Was there a void where his mind’s eye should have seen the humanity of the eight people, six of them Asian American women, whom he killed?

At 2:37 pm on March 16, 2021, a black SUV pulled into a parking space in front of Young’s Asian Massage in Cherokee County, Georgia. The driver sat inside the vehicle for an hour. Then, at 3:37, the driver exited and began one of the worst massacres to ever afflict Asians in America, particularly Asian women.

I don’t believe in giving mass murderers one iota more attention than is warranted. But as we reflect on how this happened—and in particular, as we view these killings against the backdrop of rising Christian nationalism and its encouragement of anti-Asian animosity—Christians of conscience need to face this question: In that hour, what kind of preaching went through the mind of that minister’s son?

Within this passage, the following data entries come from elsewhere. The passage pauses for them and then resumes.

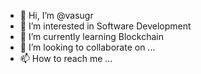 - 👋 Hi, I’m @vasugr
- 👀 I’m interested in Software Development
- 🌱 I’m currently learning Blockchain
- 💞️ I’m looking to collaborate on ...
- 📫 How to reach me ...

<!---
vasugr/vasugr is a ✨ special ✨ repository because its `README.md` (this file) appears on your GitHub profile.
You can click the Preview link to take a look at your changes.
--->
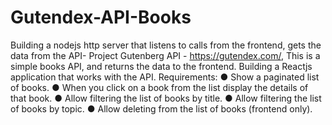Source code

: # Gutendex-API-Books
Building a nodejs http server that listens to calls from the frontend, gets the data from the API-
Project Gutenberg API - https://gutendex.com/, This is a simple books API, and
returns the data to the frontend.
Building a Reactjs application that works with the API.
Requirements:
● Show a paginated list of books.
● When you click on a book from the list display the details of that book.
● Allow filtering the list of books by title.
● Allow filtering the list of books by topic.
● Allow deleting from the list of books (frontend only).
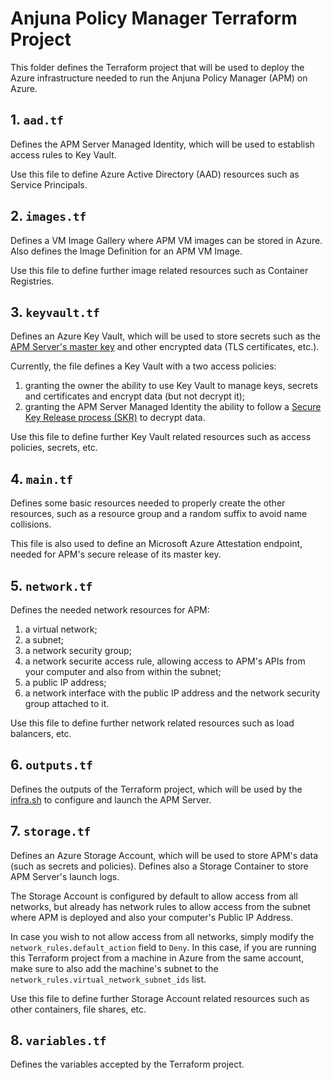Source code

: # Anjuna Policy Manager Terraform Project

This folder defines the Terraform project that will be used to deploy the Azure infrastructure needed to run the Anjuna Policy Manager (APM) on Azure.

## 1. `aad.tf`

Defines the APM Server Managed Identity, which will be used to establish access rules to Key Vault.

Use this file to define Azure Active Directory (AAD) resources such as Service Principals.

## 2. `images.tf`

Defines a VM Image Gallery where APM VM images can be stored in Azure. Also defines the Image Definition for an APM VM Image.

Use this file to define further image related resources such as Container Registries.

## 3. `keyvault.tf`

Defines an Azure Key Vault, which will be used to store secrets such as the [APM Server's master key](../image/README.md) and other encrypted data (TLS certificates, etc.).

Currently, the file defines a Key Vault with a two access policies:
1. granting the owner the ability to use Key Vault to manage keys, secrets and certificates and encrypt data (but not decrypt it);
2. granting the APM Server Managed Identity the ability to follow a [Secure Key Release process (SKR)](../image/README.md) to decrypt data.

Use this file to define further Key Vault related resources such as access policies, secrets, etc.

## 4. `main.tf`

Defines some basic resources needed to properly create the other resources, such as a resource group and a random suffix to avoid name collisions.

This file is also used to define an Microsoft Azure Attestation endpoint, needed for APM's secure release of its master key.

## 5. `network.tf`

Defines the needed network resources for APM:

1. a virtual network;
1. a subnet;
1. a network security group;
1. a network securite access rule, allowing access to APM's APIs from your computer and also from within the subnet;
1. a public IP address;
1. a network interface with the public IP address and the network security group attached to it.

Use this file to define further network related resources such as load balancers, etc.

## 6. `outputs.tf`

Defines the outputs of the Terraform project, which will be used by the [infra.sh](../infra.sh) to configure and launch the APM Server.

## 7. `storage.tf`

Defines an Azure Storage Account, which will be used to store APM's data (such as secrets and policies). Defines also a Storage Container to store APM Server's launch logs.

The Storage Account is configured by default to allow access from all networks, but already has network rules to allow access from the subnet where APM is deployed and also your computer's Public IP Address.

In case you wish to not allow access from all networks, simply modify the `network_rules.default_action` field to `Deny`. In this case, if you are running this Terraform project from a machine in Azure from the same account, make sure to also add the machine's subnet to the `network_rules.virtual_network_subnet_ids` list.

Use this file to define further Storage Account related resources such as other containers, file shares, etc.

## 8. `variables.tf`

Defines the variables accepted by the Terraform project.
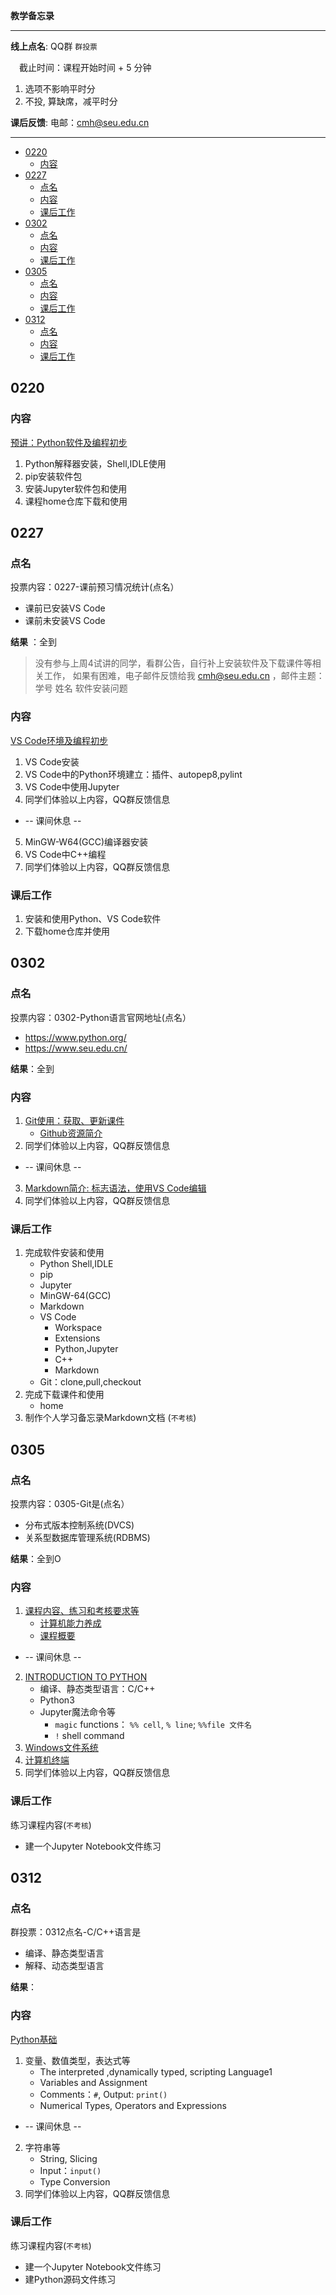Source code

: **教学备忘录**

---

**线上点名**:  QQ群 `群投票`

&emsp;截止时间：课程开始时间 + 5 分钟

1. 选项不影响平时分
2. 不投, 算缺席，减平时分

**课后反馈**: 电邮：cmh@seu.edu.cn

---

<!-- TOC -->

- [0220](#0220)
    - [内容](#内容)
- [0227](#0227)
    - [点名](#点名)
    - [内容](#内容-1)
    - [课后工作](#课后工作)
- [0302](#0302)
    - [点名](#点名-1)
    - [内容](#内容-2)
    - [课后工作](#课后工作-1)
- [0305](#0305)
    - [点名](#点名-2)
    - [内容](#内容-3)
    - [课后工作](#课后工作-2)
- [0312](#0312)
    - [点名](#点名-3)
    - [内容](#内容-4)
    - [课后工作](#课后工作-3)

<!-- /TOC -->

## 0220

### 内容 

[预讲：Python软件及编程初步](./guide/doc/BuildingSoftwareEnvironment.md) 

1. Python解释器安装，Shell,IDLE使用
2. pip安装软件包
3. 安装Jupyter软件包和使用
4. 课程home仓库下载和使用

## 0227

### 点名

投票内容：0227-课前预习情况统计(点名）

* 课前已安装VS Code
* 课前未安装VS Code

**结果** ：全到  

>没有参与上周4试讲的同学，看群公告，自行补上安装软件及下载课件等相关工作，
如果有困难，电子邮件反馈给我 cmh@seu.edu.cn ，邮件主题：学号 姓名 软件安装问题

### 内容
 
[VS Code环境及编程初步](./guide/doc/BuildingSoftwareEnvironment.md) 

1. VS Code安装
2. VS Code中的Python环境建立：插件、autopep8,pylint
3. VS Code中使用Jupyter
4. 同学们体验以上内容，QQ群反馈信息
* -- 课间休息 --
5. MinGW-W64(GCC)编译器安装
6. VS Code中C++编程
7. 同学们体验以上内容，QQ群反馈信息

### 课后工作

1. 安装和使用Python、VS Code软件
2. 下载home仓库并使用

## 0302

### 点名

投票内容：0302-Python语言官网地址(点名）

* https://www.python.org/
* https://www.seu.edu.cn/

**结果**：全到

### 内容
 
1. [Git使用：获取、更新课件](./guide/doc/BuildingSoftwareEnvironment.md#e-using-git)
   * [Github资源简介](./guide/doc/ResourcesOnGithub.md)
2. 同学们体验以上内容，QQ群反馈信息
* -- 课间休息 --
3. [Markdown简介: 标志语法，使用VS Code编辑](./guide/doc/Introduction2Markdown(Chinese).md)
4. 同学们体验以上内容，QQ群反馈信息

### 课后工作

1. 完成软件安装和使用
   * Python Shell,IDLE
   * pip 
   * Jupyter
   * MinGW-64(GCC)
   * Markdown
   * VS Code 
      * Workspace
      * Extensions
      * Python,Jupyter
      * C++
      * Markdown
   * Git：clone,pull,checkout
2. 完成下载课件和使用
   * home
3. 制作个人学习备忘录Markdown文档 (`不考核`)

## 0305

### 点名

投票内容：0305-Git是(点名）

* 分布式版本控制系统(DVCS)
* 关系型数据库管理系统(RDBMS)

**结果**：全到O

### 内容
 
1. [课程内容、练习和考核要求等](./README.md)
   * [计算机能力养成](./guide/doc/tips4coding(Chinese).md)
   * [课程概要](./Outline.md)
* -- 课间休息 --
2. [INTRODUCTION TO PYTHON](https://nbviewer.ipython.org/github/PySEE/home/tree/S2020/notebook/Unit1-1-INTRODUCTION_TO_PYTHON.ipynb)
    * 编译、静态类型语言：C/C++
    * Python3
    * Jupyter魔法命令等
      * `magic` functions： `%% cell`, `% line`; `%%file 文件名`
      * `!` shell command
3. [Windows文件系统](./guide/doc/WindowsFileSystem.md )
4. [计算机终端](./guide/doc/ComputerTerminal.md)
5. 同学们体验以上内容，QQ群反馈信息

### 课后工作

练习课程内容(`不考核`)
* 建一个Jupyter Notebook文件练习


## 0312

### 点名

群投票：0312点名-C/C++语言是

* 编译、静态类型语言
* 解释、动态类型语言

**结果**：

### 内容

[Python基础](https://nbviewer.ipython.org/github/PySEE/home/tree/S2020/notebook/Unit1-1-INTRODUCTION_TO_PYTHON.ipynb)

1. 变量、数值类型，表达式等
   * The interpreted ,dynamically typed, scripting Language1 
   * Variables and Assignment
   * Comments：`#`, Output: `print()`
   * Numerical Types, Operators and Expressions 
* -- 课间休息 --
2. 字符串等
    * String, Slicing
    * Input：`input()`
    * Type Conversion
3. 同学们体验以上内容，QQ群反馈信息

### 课后工作

练习课程内容(`不考核`)
* 建一个Jupyter Notebook文件练习
* 建Python源码文件练习

 
   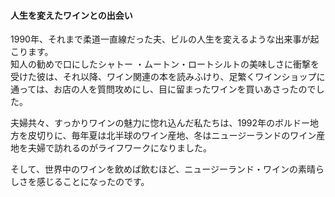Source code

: #### 人生を変えたワインとの出会い
1990年、それまで柔道一直線だった夫、ビルの人生を変えるような出来事が起こります。  
知人の勧めで口にしたシャトー ・ムートン・ロートシルトの美味しさに衝撃を受けた彼は、それ以降、ワイン関連の本を読みふけり、足繁くワインショップに通っては、お店の人を質問攻めにし、目に留まったワインを買いあさったのでした。  

夫婦共々、すっかりワインの魅力に惚れ込んだ私たちは、1992年のボルドー地方を皮切りに、毎年夏は北半球のワイン産地、冬はニュージーランドのワイン産地を夫婦で訪れるのがライフワークになりました。  

そして、世界中のワインを飲めば飲むほど、ニュージーランド・ワインの素晴らしさを感じることになったのです。 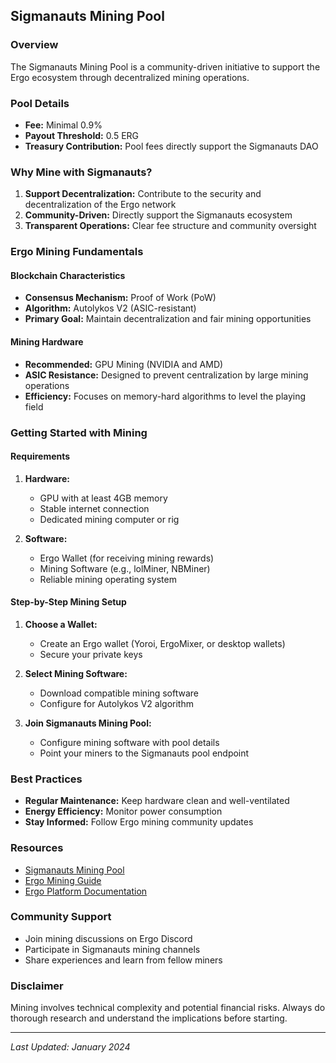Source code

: ## Sigmanauts Mining Pool

### Overview
The Sigmanauts Mining Pool is a community-driven initiative to support the Ergo ecosystem through decentralized mining operations.

### Pool Details
- **Fee:** Minimal 0.9% 
- **Payout Threshold:** 0.5 ERG
- **Treasury Contribution:** Pool fees directly support the Sigmanauts DAO

### Why Mine with Sigmanauts?
1. **Support Decentralization:** Contribute to the security and decentralization of the Ergo network
2. **Community-Driven:** Directly support the Sigmanauts ecosystem
3. **Transparent Operations:** Clear fee structure and community oversight

### Ergo Mining Fundamentals

#### Blockchain Characteristics
- **Consensus Mechanism:** Proof of Work (PoW)
- **Algorithm:** Autolykos V2 (ASIC-resistant)
- **Primary Goal:** Maintain decentralization and fair mining opportunities

#### Mining Hardware
- **Recommended:** GPU Mining (NVIDIA and AMD)
- **ASIC Resistance:** Designed to prevent centralization by large mining operations
- **Efficiency:** Focuses on memory-hard algorithms to level the playing field

### Getting Started with Mining

#### Requirements
1. **Hardware:**
   - GPU with at least 4GB memory
   - Stable internet connection
   - Dedicated mining computer or rig

2. **Software:**
   - Ergo Wallet (for receiving mining rewards)
   - Mining Software (e.g., lolMiner, NBMiner)
   - Reliable mining operating system

#### Step-by-Step Mining Setup
1. **Choose a Wallet:**
   - Create an Ergo wallet (Yoroi, ErgoMixer, or desktop wallets)
   - Secure your private keys

2. **Select Mining Software:**
   - Download compatible mining software
   - Configure for Autolykos V2 algorithm

3. **Join Sigmanauts Mining Pool:**
   - Configure mining software with pool details
   - Point your miners to the Sigmanauts pool endpoint

### Best Practices
- **Regular Maintenance:** Keep hardware clean and well-ventilated
- **Energy Efficiency:** Monitor power consumption
- **Stay Informed:** Follow Ergo mining community updates

### Resources
- [Sigmanauts Mining Pool](https://sigmanauts.com/mining)
- [Ergo Mining Guide](https://ergonaut.space/en/mining)
- [Ergo Platform Documentation](https://docs.ergoplatform.com)

### Community Support
- Join mining discussions on Ergo Discord
- Participate in Sigmanauts mining channels
- Share experiences and learn from fellow miners

### Disclaimer
Mining involves technical complexity and potential financial risks. Always do thorough research and understand the implications before starting.

---

*Last Updated: January 2024*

Did the malformed thoughts, impulses, and rationalizations flitting through his psyche highlight the sacred worth of Asian women, let alone of Asian sex workers? Did the spiritual formation culminating in this Southern Baptist’s holy war on a self-described “sexual addiction” force any recognition that the people he intended to kill at Young’s, who might not even have engaged in sex work, bore the divine image? Did any of his biblical literacy result in his glimpsing John the Revelator’s vision of a heavenly multitude “from all tribes and peoples and languages,” including Asian peoples and Asian languages?